ROS uses _topics_ to communicate between _nodes_. Nodes are processes that perform computations. They can **subscribe** to topics (receive messages from other nodes) or **publish** on topics (send messages to other nodes). In this example, the velocity commands are published to the `/turtle1/cmd_vel` topic by the turtle's teleop node (a node that lets you control the turtle interactively). The turtlesim node receives these velocity commands by subscribing to `/turtle1/cmd_vel` and publishes the turtle's pose to `/turtle1/pose`.

![Motion model for turtlesim](https://github.com/flowcean/ipin2025-workshop/blob/main/images/turtlesim_model.svg?raw=1)

You can record ROS bag files using the _rosbag_ command-line tool. A ROS bag is a file format for storing ROS message data.

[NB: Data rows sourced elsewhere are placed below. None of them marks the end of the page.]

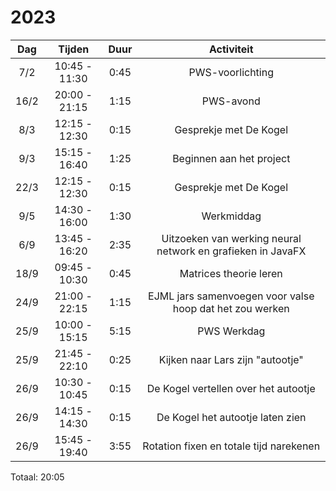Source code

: # 2023

| Dag  |    Tijden     | Duur |                         Activiteit                          |
|:----:|:-------------:|:----:|:-----------------------------------------------------------:|
| 7/2  | 10:45 - 11:30 | 0:45 |                      PWS-voorlichting                       |
| 16/2 | 20:00 - 21:15 | 1:15 |                          PWS-avond                          |
| 8/3  | 12:15 - 12:30 | 0:15 |                   Gesprekje met De Kogel                    |
| 9/3  | 15:15 - 16:40 | 1:25 |                  Beginnen aan het project                   |
| 22/3 | 12:15 - 12:30 | 0:15 |                   Gesprekje met De Kogel                    |
| 9/5  | 14:30 - 16:00 | 1:30 |                         Werkmiddag                          |
| 6/9  | 13:45 - 16:20 | 2:35 | Uitzoeken van werking neural network en grafieken in JavaFX |
| 18/9 | 09:45 - 10:30 | 0:45 |                   Matrices theorie leren                    |
| 24/9 | 21:00 - 22:15 | 1:15 |  EJML jars samenvoegen voor valse hoop dat het zou werken   |
| 25/9 | 10:00 - 15:15 | 5:15 |                         PWS Werkdag                         |
| 25/9 | 21:45 - 22:10 | 0:25 |              Kijken naar Lars zijn "autootje"               |
| 26/9 | 10:30 - 10:45 | 0:15 |            De Kogel vertellen over het autootje             |
| 26/9 | 14:15 - 14:30 | 0:15 |              De Kogel het autootje laten zien               |
| 26/9 | 15:45 - 19:40 | 3:55 |           Rotation fixen en totale tijd narekenen           |

Totaal: 20:05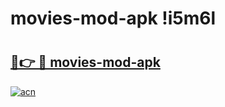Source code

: # movies-mod-apk !i5m6l

# <h2><a href="https://h23i9m.esa.edu.pl?title=movies-mod-apk&ref=i5m6l">🔗👉 🔴 movies-mod-apk</a></h2>

[![acn](https://github.com/user-attachments/assets/0f9c940e-d8b0-45ae-aac7-cd30a18b3e1c)](https://h23i9m.esa.edu.pl?title=movies-mod-apk&ref=i5m6l)

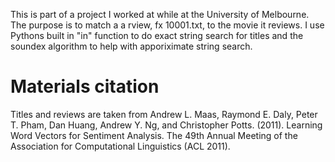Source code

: This is part of a project I worked at while at the University of Melbourne. The purpose is to match a a rview, fx 10001.txt, to the movie it reviews. I use Pythons built in "in" function to do exact string search for titles and the soundex algorithm to help with apporiximate string search.

# Materials citation
Titles and reviews are taken from
Andrew L. Maas, Raymond E. Daly, Peter T. Pham, Dan Huang, Andrew Y. Ng, and
Christopher Potts. (2011). Learning Word Vectors for Sentiment Analysis. The 49th
Annual Meeting of the Association for Computational Linguistics (ACL 2011).
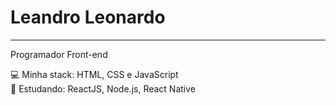# Leandro Leonardo
<hr>

Programador Front-end

💻   Minha stack: HTML, CSS e JavaScript <br>
📗   Estudando: ReactJS, Node.js, React Native
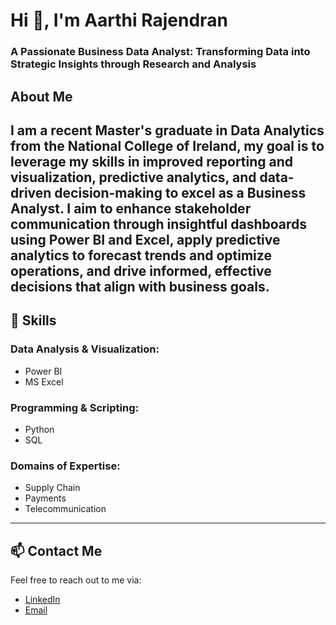 # Hi 👋, I'm Aarthi Rajendran
### A Passionate Business Data Analyst: Transforming Data into Strategic Insights through Research and Analysis

## About Me
I am a recent Master's graduate in Data Analytics from the National College of Ireland, my goal is to leverage my skills in improved reporting and visualization, predictive analytics, and data-driven decision-making to excel as a Business Analyst. I aim to enhance stakeholder communication through insightful dashboards using Power BI and Excel, apply predictive analytics to forecast trends and optimize operations, and drive informed, effective decisions that align with business goals.
---

## 🔧 Skills
### Data Analysis & Visualization:
- Power BI
- MS Excel

### Programming & Scripting:
- Python
- SQL

### Domains of Expertise:
- Supply Chain
- Payments
- Telecommunication
  

---

## 📫 Contact Me
Feel free to reach out to me via:
- [LinkedIn](https://www.linkedin.com/in/aarthi-rajendran26/)
- [Email](mailto:aarthirajend@gmail.com)
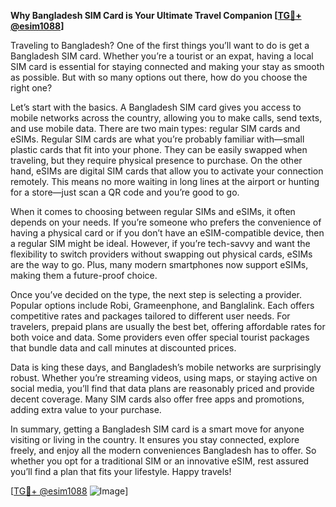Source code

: **Why Bangladesh SIM Card is Your Ultimate Travel Companion [[TG💪+ @esim1088](https://t.me/s/esim1088)]**

Traveling to Bangladesh? One of the first things you’ll want to do is get a Bangladesh SIM card. Whether you’re a tourist or an expat, having a local SIM card is essential for staying connected and making your stay as smooth as possible. But with so many options out there, how do you choose the right one?

Let’s start with the basics. A Bangladesh SIM card gives you access to mobile networks across the country, allowing you to make calls, send texts, and use mobile data. There are two main types: regular SIM cards and eSIMs. Regular SIM cards are what you’re probably familiar with—small plastic cards that fit into your phone. They can be easily swapped when traveling, but they require physical presence to purchase. On the other hand, eSIMs are digital SIM cards that allow you to activate your connection remotely. This means no more waiting in long lines at the airport or hunting for a store—just scan a QR code and you’re good to go.

When it comes to choosing between regular SIMs and eSIMs, it often depends on your needs. If you’re someone who prefers the convenience of having a physical card or if you don’t have an eSIM-compatible device, then a regular SIM might be ideal. However, if you’re tech-savvy and want the flexibility to switch providers without swapping out physical cards, eSIMs are the way to go. Plus, many modern smartphones now support eSIMs, making them a future-proof choice.

Once you’ve decided on the type, the next step is selecting a provider. Popular options include Robi, Grameenphone, and Banglalink. Each offers competitive rates and packages tailored to different user needs. For travelers, prepaid plans are usually the best bet, offering affordable rates for both voice and data. Some providers even offer special tourist packages that bundle data and call minutes at discounted prices.

Data is king these days, and Bangladesh’s mobile networks are surprisingly robust. Whether you’re streaming videos, using maps, or staying active on social media, you’ll find that data plans are reasonably priced and provide decent coverage. Many SIM cards also offer free apps and promotions, adding extra value to your purchase.

In summary, getting a Bangladesh SIM card is a smart move for anyone visiting or living in the country. It ensures you stay connected, explore freely, and enjoy all the modern conveniences Bangladesh has to offer. So whether you opt for a traditional SIM or an innovative eSIM, rest assured you’ll find a plan that fits your lifestyle. Happy travels!

[[TG💪+ @esim1088](https://t.me/s/esim1088) ![Image](https://i.postimg.cc/Y0z9fWf4/image.png)]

It is commonly used for logging data during robot operation, which can later be played back for analysis or testing.
The tutorial uses ROS bag data recorded from turtlesim, processes it into supervised samples, trains multiple models, evaluates them using several metrics, and plots predictions versus ground truth.

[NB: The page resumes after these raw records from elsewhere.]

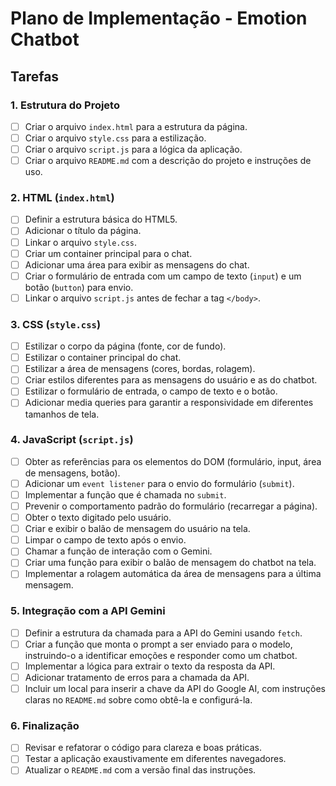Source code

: # Plano de Implementação - Emotion Chatbot

## Tarefas

### 1. Estrutura do Projeto
- [ ] Criar o arquivo `index.html` para a estrutura da página.
- [ ] Criar o arquivo `style.css` para a estilização.
- [ ] Criar o arquivo `script.js` para a lógica da aplicação.
- [ ] Criar o arquivo `README.md` com a descrição do projeto e instruções de uso.

### 2. HTML (`index.html`)
- [ ] Definir a estrutura básica do HTML5.
- [ ] Adicionar o título da página.
- [ ] Linkar o arquivo `style.css`.
- [ ] Criar um container principal para o chat.
- [ ] Adicionar uma área para exibir as mensagens do chat.
- [ ] Criar o formulário de entrada com um campo de texto (`input`) e um botão (`button`) para envio.
- [ ] Linkar o arquivo `script.js` antes de fechar a tag `</body>`.

### 3. CSS (`style.css`)
- [ ] Estilizar o corpo da página (fonte, cor de fundo).
- [ ] Estilizar o container principal do chat.
- [ ] Estilizar a área de mensagens (cores, bordas, rolagem).
- [ ] Criar estilos diferentes para as mensagens do usuário e as do chatbot.
- [ ] Estilizar o formulário de entrada, o campo de texto e o botão.
- [ ] Adicionar media queries para garantir a responsividade em diferentes tamanhos de tela.

### 4. JavaScript (`script.js`)
- [ ] Obter as referências para os elementos do DOM (formulário, input, área de mensagens, botão).
- [ ] Adicionar um `event listener` para o envio do formulário (`submit`).
- [ ] Implementar a função que é chamada no `submit`.
- [ ] Prevenir o comportamento padrão do formulário (recarregar a página).
- [ ] Obter o texto digitado pelo usuário.
- [ ] Criar e exibir o balão de mensagem do usuário na tela.
- [ ] Limpar o campo de texto após o envio.
- [ ] Chamar a função de interação com o Gemini.
- [ ] Criar uma função para exibir o balão de mensagem do chatbot na tela.
- [ ] Implementar a rolagem automática da área de mensagens para a última mensagem.

### 5. Integração com a API Gemini
- [ ] Definir a estrutura da chamada para a API do Gemini usando `fetch`.
- [ ] Criar a função que monta o prompt a ser enviado para o modelo, instruindo-o a identificar emoções e responder como um chatbot.
- [ ] Implementar a lógica para extrair o texto da resposta da API.
- [ ] Adicionar tratamento de erros para a chamada da API.
- [ ] Incluir um local para inserir a chave da API do Google AI, com instruções claras no `README.md` sobre como obtê-la e configurá-la.

### 6. Finalização
- [ ] Revisar e refatorar o código para clareza e boas práticas.
- [ ] Testar a aplicação exaustivamente em diferentes navegadores.
- [ ] Atualizar o `README.md` com a versão final das instruções.

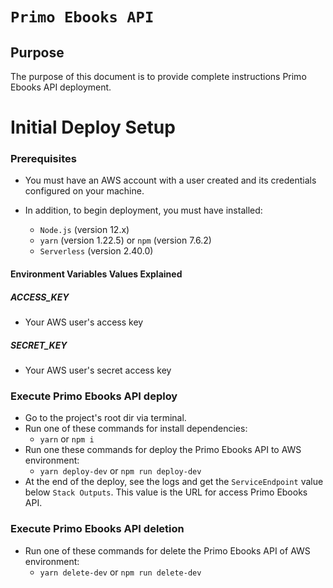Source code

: # `Primo Ebooks API`

## Purpose

The purpose of this document is to provide complete instructions Primo Ebooks API deployment.

# Initial Deploy Setup

### Prerequisites

- You must have an AWS account with a user created and its credentials configured on your machine.
- In addition, to begin deployment, you must have installed:

  - `Node.js` (version 12.x)
  - `yarn` (version 1.22.5) or `npm` (version 7.6.2)
  - `Serverless` (version 2.40.0)

#### Environment Variables Values Explained

##### ACCESS_KEY

- Your AWS user's access key

##### SECRET_KEY

- Your AWS user's secret access key

### Execute Primo Ebooks API deploy


- Go to the project's root dir via terminal.
- Run one of these commands for install dependencies:
  - `yarn` or `npm i`
- Run one these commands for deploy the Primo Ebooks API to AWS environment:
  - `yarn deploy-dev` or `npm run deploy-dev`
- At the end of the deploy, see the logs and get the `ServiceEndpoint` value below `Stack Outputs`. This value is the URL for access Primo Ebooks API.

### Execute Primo Ebooks API deletion

- Run one of these commands for delete the Primo Ebooks API of AWS environment:
  - `yarn delete-dev` or `npm run delete-dev`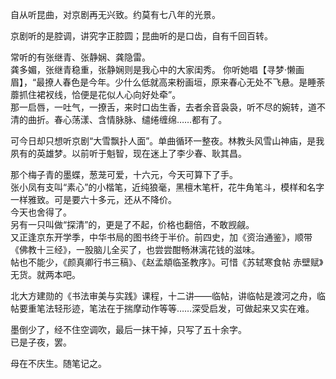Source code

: 自从听昆曲，对京剧再无兴致。约莫有七八年的光景。 

京剧听的是腔调，讲究字正腔圆；昆曲听的是口齿，自有千回百转。 

常听的有张继青、张静娴、龚隐雷。  
龚多媚，张继青稳重，张静娴则是我心中的大家闺秀。
你听她唱【寻梦·懒画眉】，“最撩人春色是今年。少什么低就高来粉画垣，原来春心无处不飞悬。是睡荼蘼抓住裙衩线，恰便是花似人心向好处牵”。  
那一启唇，一吐气，一撩舌，来时口齿生香，去者余音袅袅，听不尽的婉转，道不清的曲折。春心荡漾、含情脉脉、缱绻缠绵……都有了。  

可今日却只想听京剧“大雪飘扑人面”。单曲循环一整夜。林教头风雪山神庙，是我夙有的英雄梦。以前听于魁智，现在迷上了李少春、耿其昌。

那个梅子青的墨蝶，葱茏可爱，十六元，今天可算下了手。  
张小凤有支叫“素心”的小楷笔，近纯狼毫，黑檀木笔杆，花牛角笔斗，模样和名字一样雅致。可是要六十多元，还从不降价。  
今天也舍得了。  
另有一只叫做“探清”的，更是了不起，价格也翻倍，不敢觊觎。  
又正逢京东开学季，中华书局的图书终于半价。前四史，加《资治通鉴》，顺带《佛教十三经》，一股脑儿全买了，也尝尝酣畅淋漓花钱的滋味。  
帖也不能少，《颜真卿行书三稿》、《赵孟頫临圣教序》。可惜《苏轼寒食帖 赤壁赋》无货。就两本吧。

北大方建勋的《书法审美与实践》课程，十二讲——临帖，讲临帖是渡河之舟，临帖要重笔法轻形迹，笔法在于揣摩动作等等……深受启发，可做起来又实在难。

墨倒少了，经不住空调吹，最后一抹干掉，只写了五十余字。  
已是子夜，罢。

母在不庆生。随笔记之。
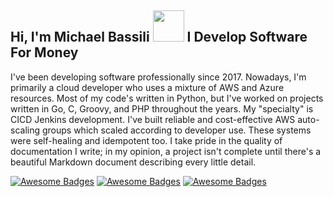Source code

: <h2> Hi, I'm Michael Bassili <img src="https://media.giphy.com/media/mGcNjsfWAjY5AEZNw6/giphy.gif" width="50"> I Develop Software For Money</h2>

I've been developing software professionally since 2017. Nowadays, I'm primarily a cloud developer who uses a mixture of AWS and Azure resources. Most of my code's written in Python, but I've worked on projects written in Go, C, Groovy, and PHP throughout the years. My "specialty" is CICD Jenkins development. I've built reliable and cost-effective AWS auto-scaling groups which scaled according to developer use. These systems were self-healing and idempotent too. I take pride in the quality of documentation I write; in my opinion, a project isn't complete until there's a beautiful Markdown document describing every little detail. 

[![Awesome Badges](https://img.shields.io/badge/Website-bassi.li-red.svg)](https://bassi.li) [![Awesome Badges](https://img.shields.io/badge/Twitter-@MichaelBassili-blue.svg)](https://twitter.com/michaelbassili) [![Awesome Badges](https://img.shields.io/badge/LinkedIn-MichaelBassili-purple.svg)](https://www.linkedin.com/in/michael-bassili/)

![Turtlesim simulation](https://github.com/flowcean/ipin2025-workshop/blob/main/images/turtlesim.png?raw=1)

**Topics used:**

- `/turtle1/cmd_vel` with fields `linear.x`, `angular.z`  
- `/turtle1/pose` with fields `x`, `y`, `theta`  

`/turtle1/cmd_vel` specifies the desired linear and angular velocities for the turtle. `/turtle1/pose` provides the turtle's actual position and orientation in the simulation environment.


## Section 1 : Load and Prepare the Training Data
We will use the turtlesim example dataset for this tutorial. The dataset is a ROS2 bag file that contains the pose and velocity of a turtle in the turtlesim simulator. The goal is to predict the next pose of the turtle given its current pose and velocity.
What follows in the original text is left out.